Treatments and Cures
- Infants who have Sickle Cell Anemia are treated with antibiotics and vaccinations. Mild pain is treated with over-the-counter medications, heating pads, rest, and plenty of fluids. Most severe pain is treated with emergency room visits, or hospital, or visits to the clinic. Sickle Cell Anemia can also be treated with a medicine called hydroxyuria. Blood transfusions are commonly used to treat worsening Sickle Cell Anemia. Starting at the age of 2, children with this disease must have routine ultrasounds on the head to prevent strokes.
- There is no way that Sickle Cell Anemia can be prevented because it is something that you are born with.
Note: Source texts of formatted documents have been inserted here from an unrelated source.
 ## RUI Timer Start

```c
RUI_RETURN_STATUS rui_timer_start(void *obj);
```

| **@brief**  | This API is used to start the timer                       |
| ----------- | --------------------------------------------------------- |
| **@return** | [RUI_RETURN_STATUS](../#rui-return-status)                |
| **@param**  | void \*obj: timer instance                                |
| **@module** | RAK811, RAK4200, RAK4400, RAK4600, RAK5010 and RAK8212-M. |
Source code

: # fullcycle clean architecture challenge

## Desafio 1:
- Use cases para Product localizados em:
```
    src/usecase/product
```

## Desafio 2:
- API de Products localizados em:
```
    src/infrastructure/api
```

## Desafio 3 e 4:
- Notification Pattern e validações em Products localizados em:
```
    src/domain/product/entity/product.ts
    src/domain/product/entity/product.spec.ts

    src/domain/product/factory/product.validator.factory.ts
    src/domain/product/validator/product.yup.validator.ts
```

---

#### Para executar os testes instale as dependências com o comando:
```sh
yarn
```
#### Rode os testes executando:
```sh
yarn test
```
- There is hope that the things scientists are researching will lead to better treatments for the disease.
Population Affected
- About one in every 350-400 African American infants in the United States are born with Sickle Cell Anemia.
- Sickle Cell Anemia affects about 50,000-70,000 people in the United States.
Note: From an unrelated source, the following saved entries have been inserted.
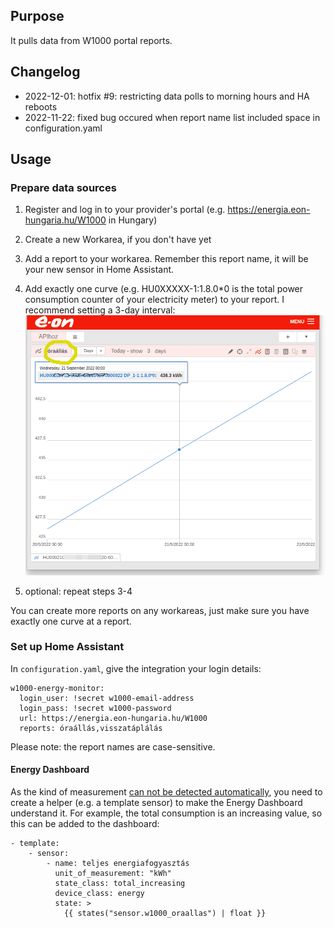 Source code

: 
## Purpose

It pulls data from W1000 portal reports.

## Changelog

  - 2022-12-01: hotfix #9: restricting data polls to morning hours and HA reboots
  - 2022-11-22: fixed bug occured when report name list included space in configuration.yaml

## Usage

### Prepare data sources

1. Register and log in to your provider's portal (e.g. https://energia.eon-hungaria.hu/W1000 in Hungary)
2. Create a new Workarea, if you don't have yet
3. Add a report to your workarea. Remember this report name, it will be your new sensor in Home Assistant.
4. Add exactly one curve (e.g. HU0XXXXX-1:1.8.0*0 is the total power consumption counter of your electricity meter) to your report. I recommend setting a 3-day interval:
![screenshot](https://github.com/ZsBT/hass-w1000-portal/raw/main/screenshot-w1000-workarea.png?raw=true)

5. optional: repeat steps 3-4

You can create more reports on any workareas, just make sure you have exactly one curve at a report.

### Set up Home Assistant

In `configuration.yaml`, give the integration your login details:

```
w1000-energy-monitor:
  login_user: !secret w1000-email-address
  login_pass: !secret w1000-password
  url: https://energia.eon-hungaria.hu/W1000
  reports: óraállás,visszatáplálás
```

Please note: the report names are case-sensitive.

#### Energy Dashboard

As the kind of measurement [can not be detected automatically](https://github.com/ZsBT/hass-w1000-portal/issues/1), you need to create a helper (e.g. a template sensor) to make the Energy Dashboard understand it. For example, the total consumption is an increasing value, so this can be added to the dashboard:

```
- template:
    - sensor:
        - name: teljes energiafogyasztás
          unit_of_measurement: "kWh"
          state_class: total_increasing
          device_class: energy
          state: >
            {{ states("sensor.w1000_oraallas") | float }}
```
- Most common in India, Africa, the Mediterranean, Central and South America.
Tests
- There is a way to test to see if you will be born with a disease. This is called prenatal testing. People who are planning to have kids should consider talking to someone about having their baby tested before the baby is born to make sure that they are not passing the disease down to their children.
Children in the Future
- As the child gets older, they will not need as much assistance, however, it is the parents job to teach them about the disease so they know how to take care of themselves. They need to make sure that they maintain a healthy lifestyle, take steps to control and prevent complications, and learn ways to cope with pain.
- Someone with Sickle Cell Anemia can have children in the future, but there is a chance that they could pass it on. There is a chance that the child will not end up with the disease, but there is also the chance that the child could get it.
Long-Term Effects
- The long-term effects of this disease is the severity of the disease, frequency of complications, and having recommended preventive exams.
Current Research Status
- Scientists are doing research and they are hoping that the research that they are doing will help them to find better treatments for the disease. There is no cure for Sickle Cell Anemia, but hopefully by doing this research we can find better treatments and also a cure.
Sources
Finke, Amy. "Sickle Cell Disease in Children." N.p., n.d. Web. 30 Apr. 2015.
Green, Eric D. "Learning About Sickle Cell Disease." Learning About Sickle Cell Disease. N.p., 21 Oct. 2014. Web. 30 Apr. 2015.
Neall, Lisa Forman. "Sickle Cell Disease." Genetics Home Reference. N.p., 28 Apr. 2015. Web.
30 Apr. 2015.
NIH. "How Is Sickle Cell Anemia Treated?" - NHLBI, NIH. N.p., 28 Sept. 2012. Web. 30 Apr. 2015.